──────── Records to process ────────
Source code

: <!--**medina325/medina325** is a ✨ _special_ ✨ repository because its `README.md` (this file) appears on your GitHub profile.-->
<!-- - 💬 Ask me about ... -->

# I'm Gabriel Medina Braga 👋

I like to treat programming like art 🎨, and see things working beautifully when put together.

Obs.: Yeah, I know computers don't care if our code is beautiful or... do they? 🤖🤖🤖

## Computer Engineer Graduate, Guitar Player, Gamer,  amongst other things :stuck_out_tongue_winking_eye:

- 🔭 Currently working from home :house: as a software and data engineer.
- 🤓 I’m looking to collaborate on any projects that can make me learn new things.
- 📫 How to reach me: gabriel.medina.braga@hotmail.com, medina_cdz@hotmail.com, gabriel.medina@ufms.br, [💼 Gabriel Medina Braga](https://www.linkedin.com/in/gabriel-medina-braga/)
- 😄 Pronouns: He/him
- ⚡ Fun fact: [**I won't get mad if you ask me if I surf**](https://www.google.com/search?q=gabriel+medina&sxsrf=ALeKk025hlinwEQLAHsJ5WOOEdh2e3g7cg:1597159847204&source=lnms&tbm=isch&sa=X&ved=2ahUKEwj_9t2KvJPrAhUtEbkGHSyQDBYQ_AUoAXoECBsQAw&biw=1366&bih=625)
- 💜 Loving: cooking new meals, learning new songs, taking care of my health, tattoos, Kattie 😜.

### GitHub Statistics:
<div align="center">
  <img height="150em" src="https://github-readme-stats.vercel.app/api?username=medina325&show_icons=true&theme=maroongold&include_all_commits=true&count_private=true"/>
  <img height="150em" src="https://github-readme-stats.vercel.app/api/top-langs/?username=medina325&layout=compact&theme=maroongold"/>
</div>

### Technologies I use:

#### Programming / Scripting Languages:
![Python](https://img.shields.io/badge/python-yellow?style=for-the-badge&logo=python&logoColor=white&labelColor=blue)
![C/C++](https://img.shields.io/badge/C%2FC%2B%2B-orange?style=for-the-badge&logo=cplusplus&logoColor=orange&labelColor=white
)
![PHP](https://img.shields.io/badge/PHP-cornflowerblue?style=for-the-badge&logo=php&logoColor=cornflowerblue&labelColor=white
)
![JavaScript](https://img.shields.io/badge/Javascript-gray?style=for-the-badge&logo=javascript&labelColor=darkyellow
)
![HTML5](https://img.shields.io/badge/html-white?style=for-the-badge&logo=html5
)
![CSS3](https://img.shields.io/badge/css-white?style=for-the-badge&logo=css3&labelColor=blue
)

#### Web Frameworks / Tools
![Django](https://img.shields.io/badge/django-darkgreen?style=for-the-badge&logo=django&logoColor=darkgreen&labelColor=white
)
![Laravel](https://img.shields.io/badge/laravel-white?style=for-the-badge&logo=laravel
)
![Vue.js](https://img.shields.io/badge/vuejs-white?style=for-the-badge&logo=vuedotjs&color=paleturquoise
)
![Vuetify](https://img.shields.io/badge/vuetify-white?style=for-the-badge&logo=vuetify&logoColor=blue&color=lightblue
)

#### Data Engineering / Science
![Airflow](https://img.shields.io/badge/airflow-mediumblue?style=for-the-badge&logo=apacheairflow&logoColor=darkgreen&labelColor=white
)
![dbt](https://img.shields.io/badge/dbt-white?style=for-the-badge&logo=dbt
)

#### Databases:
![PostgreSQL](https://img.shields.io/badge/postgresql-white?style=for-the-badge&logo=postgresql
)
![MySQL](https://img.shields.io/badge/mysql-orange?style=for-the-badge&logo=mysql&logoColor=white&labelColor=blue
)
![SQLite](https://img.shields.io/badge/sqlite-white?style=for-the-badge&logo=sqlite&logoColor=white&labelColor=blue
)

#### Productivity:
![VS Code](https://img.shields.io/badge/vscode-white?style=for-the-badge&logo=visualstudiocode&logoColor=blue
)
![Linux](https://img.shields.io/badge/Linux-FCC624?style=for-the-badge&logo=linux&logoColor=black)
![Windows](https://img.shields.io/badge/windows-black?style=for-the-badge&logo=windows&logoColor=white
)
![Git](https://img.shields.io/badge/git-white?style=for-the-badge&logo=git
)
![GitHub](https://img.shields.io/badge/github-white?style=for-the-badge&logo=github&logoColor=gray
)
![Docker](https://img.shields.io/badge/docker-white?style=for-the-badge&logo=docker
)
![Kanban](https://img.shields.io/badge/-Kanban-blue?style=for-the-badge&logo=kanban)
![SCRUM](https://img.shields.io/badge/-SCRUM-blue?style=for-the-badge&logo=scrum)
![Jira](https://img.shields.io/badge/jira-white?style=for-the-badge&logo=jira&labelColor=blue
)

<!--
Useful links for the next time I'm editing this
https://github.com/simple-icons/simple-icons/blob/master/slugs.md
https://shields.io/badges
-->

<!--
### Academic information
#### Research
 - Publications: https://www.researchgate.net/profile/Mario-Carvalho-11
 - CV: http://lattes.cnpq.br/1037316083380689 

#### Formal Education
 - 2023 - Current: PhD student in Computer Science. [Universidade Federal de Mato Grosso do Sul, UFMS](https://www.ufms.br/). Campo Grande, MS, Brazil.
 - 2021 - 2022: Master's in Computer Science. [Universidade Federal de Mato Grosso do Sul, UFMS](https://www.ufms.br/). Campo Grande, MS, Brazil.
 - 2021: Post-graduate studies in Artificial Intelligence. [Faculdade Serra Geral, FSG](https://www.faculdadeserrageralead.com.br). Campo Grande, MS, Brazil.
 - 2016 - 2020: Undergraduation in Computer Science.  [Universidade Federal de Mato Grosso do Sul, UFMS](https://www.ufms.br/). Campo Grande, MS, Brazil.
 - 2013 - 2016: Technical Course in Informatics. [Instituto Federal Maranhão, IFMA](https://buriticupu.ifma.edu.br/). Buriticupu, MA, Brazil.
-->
────────
Work required
Show all lines in the entries above where the word "Braga" appears.

Final answer
# I'm Gabriel Medina Braga 👋
- 📫 How to reach me: gabriel.medina.braga@hotmail.com, medina_cdz@hotmail.com, gabriel.medina@ufms.br, [💼 Gabriel Medina Braga](https://www.linkedin.com/in/gabriel-medina-braga/)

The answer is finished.